Posted: 08.09.20 at 15:49 by Philip Evans
My final tour around the streets of Axminster in the 1950s (Part 5).Please put me right, where my memory fails me!
In the 1950s the Police Station and Courthouse were located in Church Street. I remember Sergeant Bland, Sergeant Les Knight, and constables such as Dave Gove, Clifford Cousins, Michael O’Flaherty and others. These were real “community” policemen.
A family friend followed his education at Lyme Regis Grammar School, by gaining entry to the Sandhurst Academy to train as a soldier.
Following his passing out at Sandhurst, he had returned to Axminster and celebrated with his friends, by having far more beers than he should have done. He was also trying to drive home, when he was discovered by Sergeant Bertie Bland, who restrained him from driving and as a true community sergeant said that he would drive him home.
What happened next was that my friend “threw up” in the back of the police car – not to be recommended!
If Sergeant Bland had arrested and charged him – that would probably have been the end of his army career, before it had even started. But as a real community policeman, Bertie Bland ensured that our friend came around to the Police Station the following morning and thoroughly cleaned out the car – and that was the end of the story.
I have another story about this same family friend who was boyfriend to my sister for some while. He was a prefect at Lyme Grammar School where prefects had tassels sewn in to the back of their caps. He was in our kitchen one evening, telling us about another prefect who had misbehaved at school with a younger female student and was being relieved of his position.

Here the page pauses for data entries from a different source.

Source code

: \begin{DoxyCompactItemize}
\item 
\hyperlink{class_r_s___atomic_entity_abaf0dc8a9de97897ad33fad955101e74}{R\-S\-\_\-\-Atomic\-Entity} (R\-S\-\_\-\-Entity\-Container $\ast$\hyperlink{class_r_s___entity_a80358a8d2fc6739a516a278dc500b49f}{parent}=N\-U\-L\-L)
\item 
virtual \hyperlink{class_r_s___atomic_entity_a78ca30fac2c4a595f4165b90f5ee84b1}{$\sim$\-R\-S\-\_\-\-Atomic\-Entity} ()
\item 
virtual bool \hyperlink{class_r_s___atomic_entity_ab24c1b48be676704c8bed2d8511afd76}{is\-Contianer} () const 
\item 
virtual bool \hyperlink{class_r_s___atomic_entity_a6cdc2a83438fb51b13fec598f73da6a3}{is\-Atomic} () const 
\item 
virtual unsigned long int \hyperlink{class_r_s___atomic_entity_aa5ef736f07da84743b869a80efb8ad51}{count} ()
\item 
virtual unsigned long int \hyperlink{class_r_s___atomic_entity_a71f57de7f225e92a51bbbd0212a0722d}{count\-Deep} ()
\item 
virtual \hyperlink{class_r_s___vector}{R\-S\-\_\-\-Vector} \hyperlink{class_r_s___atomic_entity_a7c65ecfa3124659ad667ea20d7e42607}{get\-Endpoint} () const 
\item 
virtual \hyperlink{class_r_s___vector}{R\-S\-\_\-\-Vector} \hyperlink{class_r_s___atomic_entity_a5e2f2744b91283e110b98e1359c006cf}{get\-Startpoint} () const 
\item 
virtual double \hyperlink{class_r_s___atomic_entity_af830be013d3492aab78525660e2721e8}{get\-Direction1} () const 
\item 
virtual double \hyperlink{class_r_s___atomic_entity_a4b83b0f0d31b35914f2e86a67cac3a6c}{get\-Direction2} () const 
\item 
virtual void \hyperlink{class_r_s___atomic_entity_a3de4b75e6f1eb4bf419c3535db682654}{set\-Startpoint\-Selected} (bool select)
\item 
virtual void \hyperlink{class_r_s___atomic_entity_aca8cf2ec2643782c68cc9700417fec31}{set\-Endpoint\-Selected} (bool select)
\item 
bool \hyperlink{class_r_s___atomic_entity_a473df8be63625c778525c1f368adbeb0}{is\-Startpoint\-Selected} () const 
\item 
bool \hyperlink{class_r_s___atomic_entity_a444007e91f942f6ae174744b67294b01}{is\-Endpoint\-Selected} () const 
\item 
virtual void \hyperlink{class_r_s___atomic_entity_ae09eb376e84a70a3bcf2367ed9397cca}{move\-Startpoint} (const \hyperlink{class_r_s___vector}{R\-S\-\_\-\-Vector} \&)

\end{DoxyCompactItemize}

My mother was with us and didn’t know that prefects at Lyme Grammar School had caps with tassels fixed to them. Our friend told us about this prefect and came out with “and do you know, Mrs Moulding – they cut his tassels off!” After our friend left, my mother said that she just could not believe that Lyme Regis Grammar School should be quite so drastic with their prefects!
Alongside the Old Courthouse was the Western Hotel, which I remember far better as the Cavalier under Norman and Hazel Kitchen.
Coming back up Church Street and on the junction with Silver Street, we have the Axminster Inn, which in the fifties was run by Bill Stuart (senior), followed by his son Lionel. They served Palmer’s Beer – not to everyone’s taste, but for me, there is nothing better than a pint of Palmer’s IPA.
Lionel was an excellent host, with a gruff voice and dry sense of humour, ably assisted behind the bar by his wife Beryl and May Tratt, who lived in South Street, adjacent to the butcher’s shop.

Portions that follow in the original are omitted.